BEGIN The data
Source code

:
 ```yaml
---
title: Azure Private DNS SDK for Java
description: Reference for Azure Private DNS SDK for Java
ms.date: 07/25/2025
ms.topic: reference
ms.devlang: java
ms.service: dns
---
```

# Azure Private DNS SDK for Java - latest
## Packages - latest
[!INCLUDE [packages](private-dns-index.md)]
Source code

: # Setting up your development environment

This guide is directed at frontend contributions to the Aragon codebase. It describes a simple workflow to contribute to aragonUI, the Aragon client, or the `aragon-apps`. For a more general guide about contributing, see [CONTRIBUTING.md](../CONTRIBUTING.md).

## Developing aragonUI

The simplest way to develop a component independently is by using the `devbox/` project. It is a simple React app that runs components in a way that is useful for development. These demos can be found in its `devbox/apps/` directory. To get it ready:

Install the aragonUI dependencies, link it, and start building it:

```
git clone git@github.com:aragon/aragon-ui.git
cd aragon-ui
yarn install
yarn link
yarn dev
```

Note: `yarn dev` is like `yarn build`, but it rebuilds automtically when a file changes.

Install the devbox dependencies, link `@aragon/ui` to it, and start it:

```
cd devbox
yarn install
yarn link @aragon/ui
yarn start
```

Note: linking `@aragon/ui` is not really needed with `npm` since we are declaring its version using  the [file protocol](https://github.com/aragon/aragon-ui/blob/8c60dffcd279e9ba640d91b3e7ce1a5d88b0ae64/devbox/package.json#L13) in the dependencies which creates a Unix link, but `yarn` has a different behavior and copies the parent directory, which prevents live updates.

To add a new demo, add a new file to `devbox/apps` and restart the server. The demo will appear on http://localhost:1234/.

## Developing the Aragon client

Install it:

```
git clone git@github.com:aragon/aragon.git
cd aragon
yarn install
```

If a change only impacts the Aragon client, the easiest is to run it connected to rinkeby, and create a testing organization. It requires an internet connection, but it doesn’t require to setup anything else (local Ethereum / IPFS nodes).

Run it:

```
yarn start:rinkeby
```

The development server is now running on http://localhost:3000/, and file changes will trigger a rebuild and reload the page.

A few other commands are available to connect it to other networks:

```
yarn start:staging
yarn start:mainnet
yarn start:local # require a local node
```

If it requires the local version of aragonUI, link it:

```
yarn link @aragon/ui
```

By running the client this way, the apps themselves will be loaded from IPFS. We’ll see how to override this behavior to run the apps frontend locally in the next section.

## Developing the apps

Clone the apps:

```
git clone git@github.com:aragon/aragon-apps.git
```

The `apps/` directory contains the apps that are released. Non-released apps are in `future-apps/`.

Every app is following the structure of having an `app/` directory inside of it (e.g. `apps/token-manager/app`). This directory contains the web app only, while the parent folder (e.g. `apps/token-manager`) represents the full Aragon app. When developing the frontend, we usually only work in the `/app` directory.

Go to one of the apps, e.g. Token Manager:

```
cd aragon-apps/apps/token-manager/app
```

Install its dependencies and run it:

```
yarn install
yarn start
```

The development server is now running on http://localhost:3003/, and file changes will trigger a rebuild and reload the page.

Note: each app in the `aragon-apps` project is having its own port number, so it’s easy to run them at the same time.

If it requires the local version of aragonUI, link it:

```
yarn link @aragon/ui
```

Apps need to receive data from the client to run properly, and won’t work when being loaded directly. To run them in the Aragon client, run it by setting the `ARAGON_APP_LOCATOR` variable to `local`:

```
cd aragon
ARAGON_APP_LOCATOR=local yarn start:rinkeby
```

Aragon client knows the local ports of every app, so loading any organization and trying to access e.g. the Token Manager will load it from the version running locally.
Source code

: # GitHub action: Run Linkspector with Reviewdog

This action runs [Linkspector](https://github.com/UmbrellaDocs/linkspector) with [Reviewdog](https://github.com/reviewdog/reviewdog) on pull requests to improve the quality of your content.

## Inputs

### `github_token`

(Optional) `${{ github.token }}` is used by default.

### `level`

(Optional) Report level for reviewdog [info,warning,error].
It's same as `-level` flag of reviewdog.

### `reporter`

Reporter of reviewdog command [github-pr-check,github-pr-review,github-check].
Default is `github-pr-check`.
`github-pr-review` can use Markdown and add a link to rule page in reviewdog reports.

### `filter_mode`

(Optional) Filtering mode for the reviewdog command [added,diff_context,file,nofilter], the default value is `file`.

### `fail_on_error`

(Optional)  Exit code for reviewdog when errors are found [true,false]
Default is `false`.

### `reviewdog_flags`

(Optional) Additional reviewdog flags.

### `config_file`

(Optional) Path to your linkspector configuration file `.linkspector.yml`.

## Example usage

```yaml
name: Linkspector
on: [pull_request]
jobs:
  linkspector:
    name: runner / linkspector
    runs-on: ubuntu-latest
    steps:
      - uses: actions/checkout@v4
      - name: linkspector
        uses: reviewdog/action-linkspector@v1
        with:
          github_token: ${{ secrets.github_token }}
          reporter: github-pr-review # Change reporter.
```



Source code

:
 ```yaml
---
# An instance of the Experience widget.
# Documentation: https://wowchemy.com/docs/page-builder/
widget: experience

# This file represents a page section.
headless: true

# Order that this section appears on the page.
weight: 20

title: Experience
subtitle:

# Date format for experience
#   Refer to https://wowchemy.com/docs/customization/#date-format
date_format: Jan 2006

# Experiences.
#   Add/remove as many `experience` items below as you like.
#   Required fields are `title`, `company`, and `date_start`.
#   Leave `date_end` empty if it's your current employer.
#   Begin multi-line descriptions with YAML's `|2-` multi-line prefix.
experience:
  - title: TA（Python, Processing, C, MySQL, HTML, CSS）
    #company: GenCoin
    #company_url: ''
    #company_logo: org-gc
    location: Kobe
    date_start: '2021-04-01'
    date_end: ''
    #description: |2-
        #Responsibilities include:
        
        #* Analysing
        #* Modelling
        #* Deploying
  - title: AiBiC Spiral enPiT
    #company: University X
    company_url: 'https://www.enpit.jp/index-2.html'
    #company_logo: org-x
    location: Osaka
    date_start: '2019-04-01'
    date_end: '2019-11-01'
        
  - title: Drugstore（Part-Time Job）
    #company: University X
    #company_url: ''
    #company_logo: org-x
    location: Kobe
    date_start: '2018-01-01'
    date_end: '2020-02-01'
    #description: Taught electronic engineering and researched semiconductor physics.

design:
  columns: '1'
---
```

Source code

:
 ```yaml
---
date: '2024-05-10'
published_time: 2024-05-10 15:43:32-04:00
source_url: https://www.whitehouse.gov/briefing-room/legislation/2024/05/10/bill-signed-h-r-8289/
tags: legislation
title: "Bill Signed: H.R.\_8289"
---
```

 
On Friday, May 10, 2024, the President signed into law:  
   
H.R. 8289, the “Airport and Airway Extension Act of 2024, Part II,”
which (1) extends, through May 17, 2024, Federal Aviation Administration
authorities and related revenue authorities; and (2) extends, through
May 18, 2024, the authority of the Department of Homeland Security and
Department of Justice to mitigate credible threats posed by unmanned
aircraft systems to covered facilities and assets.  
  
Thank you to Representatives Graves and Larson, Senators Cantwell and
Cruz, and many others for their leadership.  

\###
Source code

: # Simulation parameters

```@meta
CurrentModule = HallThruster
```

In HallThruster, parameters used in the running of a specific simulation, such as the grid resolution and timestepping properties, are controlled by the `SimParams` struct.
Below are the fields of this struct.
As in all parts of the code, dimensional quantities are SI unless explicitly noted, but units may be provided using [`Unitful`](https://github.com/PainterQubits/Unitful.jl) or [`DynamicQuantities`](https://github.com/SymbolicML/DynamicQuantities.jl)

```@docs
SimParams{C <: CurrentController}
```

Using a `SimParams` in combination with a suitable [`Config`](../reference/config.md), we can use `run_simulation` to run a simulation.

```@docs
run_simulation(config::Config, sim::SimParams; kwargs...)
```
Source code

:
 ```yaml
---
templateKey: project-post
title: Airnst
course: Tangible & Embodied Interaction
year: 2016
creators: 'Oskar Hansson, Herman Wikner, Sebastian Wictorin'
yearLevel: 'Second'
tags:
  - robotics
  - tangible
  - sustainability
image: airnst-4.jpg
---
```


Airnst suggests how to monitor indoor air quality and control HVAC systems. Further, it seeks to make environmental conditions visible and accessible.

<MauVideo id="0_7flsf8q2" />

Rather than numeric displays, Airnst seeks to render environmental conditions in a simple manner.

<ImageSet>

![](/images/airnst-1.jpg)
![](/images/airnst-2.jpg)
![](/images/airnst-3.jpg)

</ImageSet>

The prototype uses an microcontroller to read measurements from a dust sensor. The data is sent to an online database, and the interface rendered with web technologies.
END The data
**Problem to work on**
Transcribe the opening lines of the listing exactly, please. Stop after the line that contains "your development environment".

**Exercise output**
Source code

:
 ```yaml
---
title: Azure Private DNS SDK for Java
description: Reference for Azure Private DNS SDK for Java
ms.date: 07/25/2025
ms.topic: reference
ms.devlang: java
ms.service: dns
---
```

# Azure Private DNS SDK for Java - latest
## Packages - latest
[!INCLUDE [packages](private-dns-index.md)]
Source code

: # Setting up your development environment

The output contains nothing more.